## RECORDS SUPPLIED
============================================================

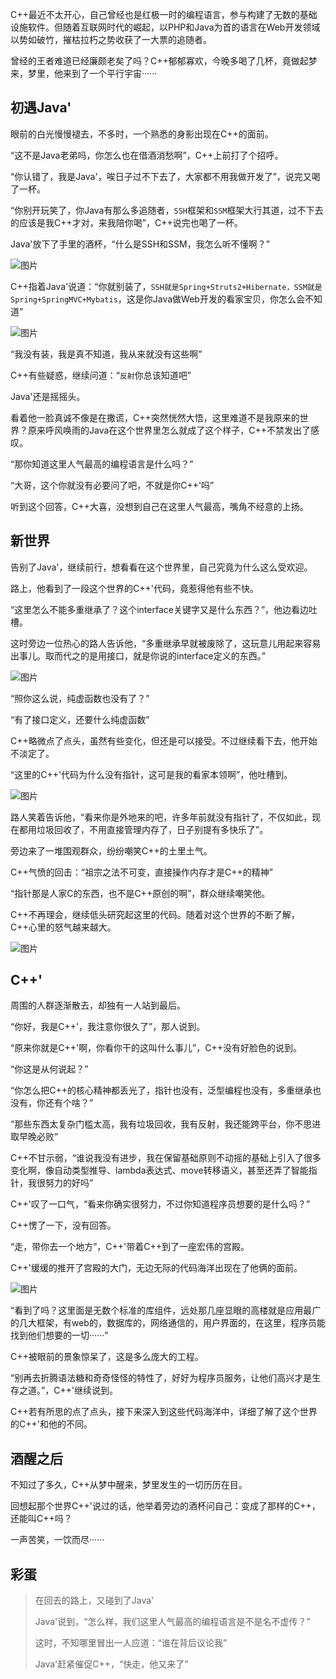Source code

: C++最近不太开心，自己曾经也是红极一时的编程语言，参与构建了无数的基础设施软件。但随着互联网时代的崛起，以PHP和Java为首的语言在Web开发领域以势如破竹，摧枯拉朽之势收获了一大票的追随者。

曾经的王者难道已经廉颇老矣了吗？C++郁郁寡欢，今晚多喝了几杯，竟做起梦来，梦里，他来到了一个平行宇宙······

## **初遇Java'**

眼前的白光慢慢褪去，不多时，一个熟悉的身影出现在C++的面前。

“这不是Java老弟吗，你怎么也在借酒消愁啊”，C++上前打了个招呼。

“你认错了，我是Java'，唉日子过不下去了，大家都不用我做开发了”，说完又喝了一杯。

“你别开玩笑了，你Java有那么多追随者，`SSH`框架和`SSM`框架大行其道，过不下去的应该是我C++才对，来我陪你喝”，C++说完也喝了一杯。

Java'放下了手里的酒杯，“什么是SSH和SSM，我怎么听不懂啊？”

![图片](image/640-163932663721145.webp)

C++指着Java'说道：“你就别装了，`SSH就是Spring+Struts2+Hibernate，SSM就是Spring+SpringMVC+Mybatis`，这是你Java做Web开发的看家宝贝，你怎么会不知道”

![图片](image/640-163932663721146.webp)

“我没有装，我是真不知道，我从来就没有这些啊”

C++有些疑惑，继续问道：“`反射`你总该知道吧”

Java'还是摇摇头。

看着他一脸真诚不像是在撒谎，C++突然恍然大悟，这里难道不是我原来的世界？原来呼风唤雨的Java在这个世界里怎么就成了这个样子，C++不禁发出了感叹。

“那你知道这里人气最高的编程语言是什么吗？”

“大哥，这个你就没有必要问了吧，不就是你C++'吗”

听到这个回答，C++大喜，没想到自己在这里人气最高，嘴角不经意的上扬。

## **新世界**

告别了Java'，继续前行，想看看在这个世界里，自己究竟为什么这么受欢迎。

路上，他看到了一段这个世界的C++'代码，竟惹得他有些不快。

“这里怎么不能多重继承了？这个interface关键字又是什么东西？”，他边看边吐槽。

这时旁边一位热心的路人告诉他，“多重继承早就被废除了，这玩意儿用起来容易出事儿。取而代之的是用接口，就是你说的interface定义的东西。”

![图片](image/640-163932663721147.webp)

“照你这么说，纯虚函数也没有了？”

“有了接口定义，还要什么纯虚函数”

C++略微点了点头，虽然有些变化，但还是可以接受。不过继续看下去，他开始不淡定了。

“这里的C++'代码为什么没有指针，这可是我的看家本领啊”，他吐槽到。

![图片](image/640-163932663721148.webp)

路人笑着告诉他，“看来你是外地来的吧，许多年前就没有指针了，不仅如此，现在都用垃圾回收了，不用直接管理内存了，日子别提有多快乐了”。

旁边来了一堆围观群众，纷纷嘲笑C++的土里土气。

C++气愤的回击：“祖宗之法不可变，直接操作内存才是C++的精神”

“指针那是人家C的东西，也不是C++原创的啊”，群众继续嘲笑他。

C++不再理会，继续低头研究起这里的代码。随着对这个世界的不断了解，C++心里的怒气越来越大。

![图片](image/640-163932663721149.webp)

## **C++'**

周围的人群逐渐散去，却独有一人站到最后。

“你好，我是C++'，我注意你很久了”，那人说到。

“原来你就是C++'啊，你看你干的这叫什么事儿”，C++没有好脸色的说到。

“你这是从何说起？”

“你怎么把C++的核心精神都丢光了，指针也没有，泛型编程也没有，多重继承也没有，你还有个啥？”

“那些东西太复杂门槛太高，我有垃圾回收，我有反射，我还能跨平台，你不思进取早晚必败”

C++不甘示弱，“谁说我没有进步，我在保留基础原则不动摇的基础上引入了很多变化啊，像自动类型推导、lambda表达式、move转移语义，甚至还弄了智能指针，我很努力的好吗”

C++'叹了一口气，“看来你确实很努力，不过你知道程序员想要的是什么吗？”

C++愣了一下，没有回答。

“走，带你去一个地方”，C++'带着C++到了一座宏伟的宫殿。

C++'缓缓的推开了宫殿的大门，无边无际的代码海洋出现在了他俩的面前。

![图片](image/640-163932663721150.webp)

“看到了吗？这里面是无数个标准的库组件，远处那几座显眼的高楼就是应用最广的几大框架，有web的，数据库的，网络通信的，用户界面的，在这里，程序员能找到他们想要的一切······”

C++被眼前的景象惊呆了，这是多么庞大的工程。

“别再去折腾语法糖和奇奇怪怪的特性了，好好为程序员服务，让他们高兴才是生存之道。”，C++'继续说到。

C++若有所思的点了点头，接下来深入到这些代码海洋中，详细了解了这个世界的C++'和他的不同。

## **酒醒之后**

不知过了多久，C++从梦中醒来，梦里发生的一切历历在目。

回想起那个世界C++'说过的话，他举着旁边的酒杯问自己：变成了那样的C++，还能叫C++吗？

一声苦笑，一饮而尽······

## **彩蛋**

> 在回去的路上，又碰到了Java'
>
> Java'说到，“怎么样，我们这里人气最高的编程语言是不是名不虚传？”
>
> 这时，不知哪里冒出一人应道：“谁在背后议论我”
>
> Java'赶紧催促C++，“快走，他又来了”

============================================================

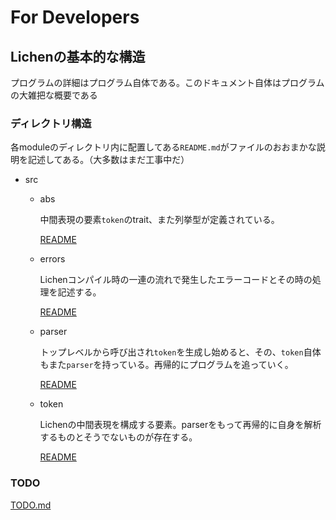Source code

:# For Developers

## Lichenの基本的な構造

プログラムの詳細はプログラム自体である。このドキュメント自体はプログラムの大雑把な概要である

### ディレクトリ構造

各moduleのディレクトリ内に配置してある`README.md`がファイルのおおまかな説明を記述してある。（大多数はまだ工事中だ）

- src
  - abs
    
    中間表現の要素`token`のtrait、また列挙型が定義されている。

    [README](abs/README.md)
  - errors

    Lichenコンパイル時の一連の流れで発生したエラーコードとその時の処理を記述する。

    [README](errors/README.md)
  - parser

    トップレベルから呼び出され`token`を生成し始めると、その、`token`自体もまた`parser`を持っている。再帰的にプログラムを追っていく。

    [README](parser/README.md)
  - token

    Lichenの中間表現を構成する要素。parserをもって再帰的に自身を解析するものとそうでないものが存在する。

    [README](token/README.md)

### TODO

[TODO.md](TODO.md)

============================================================

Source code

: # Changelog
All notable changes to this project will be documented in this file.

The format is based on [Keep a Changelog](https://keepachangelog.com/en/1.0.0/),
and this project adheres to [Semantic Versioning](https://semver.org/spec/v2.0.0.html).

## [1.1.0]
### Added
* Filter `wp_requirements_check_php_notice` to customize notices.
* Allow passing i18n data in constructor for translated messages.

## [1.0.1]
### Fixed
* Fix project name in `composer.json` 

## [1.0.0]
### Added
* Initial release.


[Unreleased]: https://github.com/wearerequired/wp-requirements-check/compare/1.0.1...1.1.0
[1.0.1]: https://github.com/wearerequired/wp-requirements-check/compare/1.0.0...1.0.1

============================================================

Among the records above, only the lines between the line holding "C++愣了一下，没有回答。" and the line holding "不知过了多久，C++从梦中醒来，梦里发生的一切历历在目。", inclusive, are to be output, exactly as written.

C++愣了一下，没有回答。

“走，带你去一个地方”，C++'带着C++到了一座宏伟的宫殿。

C++'缓缓的推开了宫殿的大门，无边无际的代码海洋出现在了他俩的面前。

![图片](image/640-163932663721150.webp)

“看到了吗？这里面是无数个标准的库组件，远处那几座显眼的高楼就是应用最广的几大框架，有web的，数据库的，网络通信的，用户界面的，在这里，程序员能找到他们想要的一切······”

C++被眼前的景象惊呆了，这是多么庞大的工程。

“别再去折腾语法糖和奇奇怪怪的特性了，好好为程序员服务，让他们高兴才是生存之道。”，C++'继续说到。

C++若有所思的点了点头，接下来深入到这些代码海洋中，详细了解了这个世界的C++'和他的不同。

## **酒醒之后**

不知过了多久，C++从梦中醒来，梦里发生的一切历历在目。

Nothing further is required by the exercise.